How do you get a ship in a bottle? How did a medieval knight, laden with armour, mount his horse? How do non-stick saucepans stay non-stick? If you were a child in the 1960s you would know the answers to all these and many more of life's mysteries, thanks -initially- to the team of Fred Dinenage, Bunty James, Jon Miller and Jack Hargreaves: The presenters of Southern Independent Television Network's hugely entertaining and informative series, aptly titled How! 

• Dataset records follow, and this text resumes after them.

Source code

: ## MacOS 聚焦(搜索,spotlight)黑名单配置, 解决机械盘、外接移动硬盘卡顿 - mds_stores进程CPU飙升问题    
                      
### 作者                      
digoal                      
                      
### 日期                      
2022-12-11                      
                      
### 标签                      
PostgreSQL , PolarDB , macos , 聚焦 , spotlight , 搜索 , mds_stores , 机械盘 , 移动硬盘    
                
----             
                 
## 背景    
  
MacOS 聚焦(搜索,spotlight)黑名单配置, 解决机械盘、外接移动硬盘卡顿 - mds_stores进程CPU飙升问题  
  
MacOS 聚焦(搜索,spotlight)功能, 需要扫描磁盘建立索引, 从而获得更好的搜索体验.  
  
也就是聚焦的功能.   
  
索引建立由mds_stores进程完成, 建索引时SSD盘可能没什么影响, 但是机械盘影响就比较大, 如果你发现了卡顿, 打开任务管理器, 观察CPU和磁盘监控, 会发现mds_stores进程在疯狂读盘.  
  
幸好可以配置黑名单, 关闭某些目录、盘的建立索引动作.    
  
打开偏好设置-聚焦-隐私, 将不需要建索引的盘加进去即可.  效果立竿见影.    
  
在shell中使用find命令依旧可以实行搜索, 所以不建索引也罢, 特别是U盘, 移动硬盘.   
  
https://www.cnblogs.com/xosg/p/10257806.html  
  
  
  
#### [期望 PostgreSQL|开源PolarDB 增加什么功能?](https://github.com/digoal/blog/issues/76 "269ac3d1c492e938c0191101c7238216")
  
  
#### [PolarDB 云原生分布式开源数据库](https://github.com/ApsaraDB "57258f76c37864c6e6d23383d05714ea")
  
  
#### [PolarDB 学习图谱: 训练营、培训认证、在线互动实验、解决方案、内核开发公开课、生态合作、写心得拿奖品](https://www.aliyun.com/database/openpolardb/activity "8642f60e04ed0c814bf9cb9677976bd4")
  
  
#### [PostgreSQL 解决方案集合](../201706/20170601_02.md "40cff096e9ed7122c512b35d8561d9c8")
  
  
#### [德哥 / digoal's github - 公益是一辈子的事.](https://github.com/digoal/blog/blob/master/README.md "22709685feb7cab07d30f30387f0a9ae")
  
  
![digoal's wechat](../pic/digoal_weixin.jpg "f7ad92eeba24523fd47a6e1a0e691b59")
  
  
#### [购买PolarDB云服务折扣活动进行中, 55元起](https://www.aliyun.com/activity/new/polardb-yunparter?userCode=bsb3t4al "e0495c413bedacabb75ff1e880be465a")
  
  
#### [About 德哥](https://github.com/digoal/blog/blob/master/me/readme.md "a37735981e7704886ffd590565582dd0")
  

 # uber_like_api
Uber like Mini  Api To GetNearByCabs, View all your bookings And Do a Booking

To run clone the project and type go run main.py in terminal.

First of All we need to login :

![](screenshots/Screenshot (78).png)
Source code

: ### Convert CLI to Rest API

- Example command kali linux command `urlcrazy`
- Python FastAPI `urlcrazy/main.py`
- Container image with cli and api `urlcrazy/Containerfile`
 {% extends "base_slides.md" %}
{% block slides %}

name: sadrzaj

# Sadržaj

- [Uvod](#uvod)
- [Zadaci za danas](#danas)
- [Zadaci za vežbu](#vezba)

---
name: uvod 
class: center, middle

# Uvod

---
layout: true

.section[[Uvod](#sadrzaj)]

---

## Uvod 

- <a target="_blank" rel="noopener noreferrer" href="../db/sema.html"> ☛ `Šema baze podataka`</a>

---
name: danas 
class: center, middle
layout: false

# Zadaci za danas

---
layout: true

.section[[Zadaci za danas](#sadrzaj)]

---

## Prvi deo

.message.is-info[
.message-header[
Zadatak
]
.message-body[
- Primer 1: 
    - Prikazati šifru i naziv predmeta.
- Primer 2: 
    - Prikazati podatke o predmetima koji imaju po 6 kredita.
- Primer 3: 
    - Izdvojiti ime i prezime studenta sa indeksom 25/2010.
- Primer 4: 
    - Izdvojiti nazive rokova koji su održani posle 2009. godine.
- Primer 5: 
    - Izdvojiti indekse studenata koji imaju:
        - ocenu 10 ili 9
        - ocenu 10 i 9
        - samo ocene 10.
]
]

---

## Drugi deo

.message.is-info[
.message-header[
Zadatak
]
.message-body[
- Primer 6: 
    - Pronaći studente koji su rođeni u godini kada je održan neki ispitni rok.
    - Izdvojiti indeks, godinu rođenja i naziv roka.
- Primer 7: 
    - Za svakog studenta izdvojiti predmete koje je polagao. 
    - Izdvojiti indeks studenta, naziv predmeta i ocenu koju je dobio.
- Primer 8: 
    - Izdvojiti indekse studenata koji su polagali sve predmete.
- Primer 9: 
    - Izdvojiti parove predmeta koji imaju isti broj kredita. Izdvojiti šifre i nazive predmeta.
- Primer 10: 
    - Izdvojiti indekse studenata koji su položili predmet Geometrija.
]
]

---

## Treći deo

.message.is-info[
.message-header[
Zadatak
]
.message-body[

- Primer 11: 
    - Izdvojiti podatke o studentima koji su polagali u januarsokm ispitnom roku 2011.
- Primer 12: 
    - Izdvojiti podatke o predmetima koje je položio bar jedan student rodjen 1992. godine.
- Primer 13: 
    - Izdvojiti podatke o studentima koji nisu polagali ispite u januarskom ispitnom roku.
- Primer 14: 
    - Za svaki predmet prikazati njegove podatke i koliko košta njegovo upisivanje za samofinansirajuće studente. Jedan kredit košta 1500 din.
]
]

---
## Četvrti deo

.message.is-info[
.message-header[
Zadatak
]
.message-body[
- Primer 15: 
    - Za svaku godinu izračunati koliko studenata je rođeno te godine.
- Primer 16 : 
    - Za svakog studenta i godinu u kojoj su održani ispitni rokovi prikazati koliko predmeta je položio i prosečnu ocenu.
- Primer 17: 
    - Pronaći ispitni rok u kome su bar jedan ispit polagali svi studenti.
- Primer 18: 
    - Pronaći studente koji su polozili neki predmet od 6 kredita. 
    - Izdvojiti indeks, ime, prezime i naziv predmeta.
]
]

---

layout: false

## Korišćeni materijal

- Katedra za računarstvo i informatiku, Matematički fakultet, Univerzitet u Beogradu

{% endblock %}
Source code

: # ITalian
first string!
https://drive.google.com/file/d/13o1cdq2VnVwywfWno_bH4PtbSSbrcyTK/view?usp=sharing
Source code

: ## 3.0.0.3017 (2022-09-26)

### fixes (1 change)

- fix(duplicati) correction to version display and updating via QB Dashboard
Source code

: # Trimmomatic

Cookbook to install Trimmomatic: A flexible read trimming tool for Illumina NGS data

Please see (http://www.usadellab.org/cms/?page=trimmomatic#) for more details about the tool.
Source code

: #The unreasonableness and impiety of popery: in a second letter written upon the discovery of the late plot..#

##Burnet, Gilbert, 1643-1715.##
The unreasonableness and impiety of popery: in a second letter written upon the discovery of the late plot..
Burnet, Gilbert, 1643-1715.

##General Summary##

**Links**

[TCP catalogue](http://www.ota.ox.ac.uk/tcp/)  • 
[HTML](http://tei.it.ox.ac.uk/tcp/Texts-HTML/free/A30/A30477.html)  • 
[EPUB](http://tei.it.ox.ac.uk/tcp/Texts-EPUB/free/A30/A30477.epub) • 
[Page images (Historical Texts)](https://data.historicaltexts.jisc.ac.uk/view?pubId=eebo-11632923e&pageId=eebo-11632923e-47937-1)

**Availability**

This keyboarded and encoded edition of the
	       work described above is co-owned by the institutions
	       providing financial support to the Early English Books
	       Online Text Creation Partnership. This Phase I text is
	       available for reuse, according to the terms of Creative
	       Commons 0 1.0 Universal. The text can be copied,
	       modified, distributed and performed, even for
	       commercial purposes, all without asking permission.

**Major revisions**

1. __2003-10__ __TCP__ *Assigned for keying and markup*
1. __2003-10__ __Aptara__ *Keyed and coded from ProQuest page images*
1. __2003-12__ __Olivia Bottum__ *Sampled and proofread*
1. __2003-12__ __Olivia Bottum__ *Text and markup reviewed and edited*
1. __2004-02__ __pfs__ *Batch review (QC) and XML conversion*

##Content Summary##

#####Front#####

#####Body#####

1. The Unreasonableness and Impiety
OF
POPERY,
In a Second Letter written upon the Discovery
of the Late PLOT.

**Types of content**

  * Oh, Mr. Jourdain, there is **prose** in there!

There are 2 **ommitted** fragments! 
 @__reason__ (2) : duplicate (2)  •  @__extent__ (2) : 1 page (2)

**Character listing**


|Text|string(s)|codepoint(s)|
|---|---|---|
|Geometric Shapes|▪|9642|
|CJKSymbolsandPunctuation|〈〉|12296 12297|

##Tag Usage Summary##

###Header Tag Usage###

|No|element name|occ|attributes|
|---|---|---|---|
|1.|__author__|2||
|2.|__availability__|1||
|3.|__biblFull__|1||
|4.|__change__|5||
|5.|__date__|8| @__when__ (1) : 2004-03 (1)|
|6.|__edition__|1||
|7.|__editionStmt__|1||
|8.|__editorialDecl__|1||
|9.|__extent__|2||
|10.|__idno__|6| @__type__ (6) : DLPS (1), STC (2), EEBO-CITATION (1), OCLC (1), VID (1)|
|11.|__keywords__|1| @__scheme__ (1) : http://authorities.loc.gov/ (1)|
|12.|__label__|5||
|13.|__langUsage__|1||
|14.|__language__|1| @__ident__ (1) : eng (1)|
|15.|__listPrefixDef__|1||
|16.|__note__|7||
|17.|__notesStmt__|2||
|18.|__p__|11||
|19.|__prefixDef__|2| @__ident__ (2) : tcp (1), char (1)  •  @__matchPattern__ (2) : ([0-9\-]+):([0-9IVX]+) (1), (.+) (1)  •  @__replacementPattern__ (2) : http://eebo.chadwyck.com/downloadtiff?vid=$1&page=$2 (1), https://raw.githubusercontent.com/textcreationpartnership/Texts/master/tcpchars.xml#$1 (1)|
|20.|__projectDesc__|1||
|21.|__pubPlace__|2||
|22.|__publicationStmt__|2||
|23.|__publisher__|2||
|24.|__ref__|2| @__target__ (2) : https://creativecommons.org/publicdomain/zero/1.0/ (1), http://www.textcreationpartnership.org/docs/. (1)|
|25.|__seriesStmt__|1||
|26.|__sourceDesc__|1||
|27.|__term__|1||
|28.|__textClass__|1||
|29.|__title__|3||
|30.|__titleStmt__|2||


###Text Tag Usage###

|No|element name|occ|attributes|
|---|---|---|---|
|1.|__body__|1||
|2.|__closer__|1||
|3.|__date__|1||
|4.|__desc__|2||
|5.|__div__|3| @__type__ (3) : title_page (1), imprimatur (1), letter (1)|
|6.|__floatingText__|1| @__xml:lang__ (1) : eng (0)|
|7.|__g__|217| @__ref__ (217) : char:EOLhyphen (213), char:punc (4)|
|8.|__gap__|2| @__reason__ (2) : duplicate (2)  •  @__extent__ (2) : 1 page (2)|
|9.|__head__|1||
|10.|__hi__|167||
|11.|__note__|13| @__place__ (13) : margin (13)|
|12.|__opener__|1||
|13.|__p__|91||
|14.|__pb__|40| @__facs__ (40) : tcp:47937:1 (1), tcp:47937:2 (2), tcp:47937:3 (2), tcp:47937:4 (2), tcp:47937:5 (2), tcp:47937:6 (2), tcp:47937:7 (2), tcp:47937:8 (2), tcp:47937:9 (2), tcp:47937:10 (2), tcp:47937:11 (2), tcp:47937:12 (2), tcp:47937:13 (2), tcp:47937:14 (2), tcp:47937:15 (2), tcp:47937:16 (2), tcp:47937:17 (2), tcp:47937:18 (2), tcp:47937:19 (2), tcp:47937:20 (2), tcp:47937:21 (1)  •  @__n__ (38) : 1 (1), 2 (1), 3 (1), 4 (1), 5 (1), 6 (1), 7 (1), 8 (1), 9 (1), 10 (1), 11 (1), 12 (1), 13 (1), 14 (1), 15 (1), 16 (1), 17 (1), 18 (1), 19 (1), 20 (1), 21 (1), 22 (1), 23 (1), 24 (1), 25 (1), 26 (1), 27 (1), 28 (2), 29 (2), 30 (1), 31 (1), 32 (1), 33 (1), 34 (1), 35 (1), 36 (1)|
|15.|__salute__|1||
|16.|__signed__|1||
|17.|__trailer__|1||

The trick with How! was not that it merely told you how all these things were possible, its presenters actually demonstrated how they were possible-and while some of the presenters were experts in particular areas of art, science, nature and technology, it was plainly obvious that others were not. This added to the fun and expectation of the audience because the series went out live so if a demonstration went wrong there were no re-takes: So when Fred Dinenage posed the question "How do you throw a pot?" and then attempted to demonstrate the art of putting a slab of wet clay on a potters spinning wheel and then tried to make a pot with it, the results were hilarious. Dinenage not only managed to cover most of himself in wet clay, but most of the studio as well, while his co-presenters fell about in fits of laughter. Even the experts were prone to making mistakes - the most memorable being the time Jack Hargreaves absent mindedly put his lit pipe into his pocket, only to be interrupted half way through his demonstration by smoke billowing out of his now flaming jacket! Well - it was a smoking jacket! In spite of the fun, a lot of thought had to go into the making of the programme as well as much debate. The 1968 Guide to Independent Television didn't shy away from the point:

"There are no easy answers for the producers of children's programmes. That very popular programme How! does some experiments with fire. There is a very reasonable line of argument which says:- 'Children should not be shown experiments with fire except under strict laboratory conditions; some misguided child will try to repeat it and he will hurt himself.'" (One assumes from this that girls didn't go in for that sort of thing).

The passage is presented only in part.